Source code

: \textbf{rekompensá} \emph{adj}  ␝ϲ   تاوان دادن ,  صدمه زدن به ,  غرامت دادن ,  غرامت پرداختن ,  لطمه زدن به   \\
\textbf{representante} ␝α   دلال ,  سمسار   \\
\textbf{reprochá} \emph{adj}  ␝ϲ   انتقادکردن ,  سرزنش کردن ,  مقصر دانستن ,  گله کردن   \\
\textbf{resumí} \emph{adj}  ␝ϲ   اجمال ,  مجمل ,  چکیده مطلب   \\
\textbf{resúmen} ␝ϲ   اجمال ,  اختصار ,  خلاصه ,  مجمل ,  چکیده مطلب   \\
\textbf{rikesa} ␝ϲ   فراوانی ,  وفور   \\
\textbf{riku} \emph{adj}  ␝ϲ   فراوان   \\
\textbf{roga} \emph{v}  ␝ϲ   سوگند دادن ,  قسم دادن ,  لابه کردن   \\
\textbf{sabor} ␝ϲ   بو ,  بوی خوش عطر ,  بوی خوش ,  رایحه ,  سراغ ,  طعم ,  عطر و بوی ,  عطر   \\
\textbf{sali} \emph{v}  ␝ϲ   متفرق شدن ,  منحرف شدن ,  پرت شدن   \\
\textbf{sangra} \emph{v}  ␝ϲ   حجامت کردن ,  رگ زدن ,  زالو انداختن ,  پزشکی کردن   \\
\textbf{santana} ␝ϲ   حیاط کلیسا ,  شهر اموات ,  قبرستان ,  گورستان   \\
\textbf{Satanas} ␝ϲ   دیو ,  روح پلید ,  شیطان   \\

§ Try it:
Please show the lines of the material that contain the string "کردن".

§ Answer to the exercise:
\textbf{reprochá} \emph{adj}  ␝ϲ   انتقادکردن ,  سرزنش کردن ,  مقصر دانستن ,  گله کردن   \\
\textbf{roga} \emph{v}  ␝ϲ   سوگند دادن ,  قسم دادن ,  لابه کردن   \\
\textbf{sangra} \emph{v}  ␝ϲ   حجامت کردن ,  رگ زدن ,  زالو انداختن ,  پزشکی کردن   \\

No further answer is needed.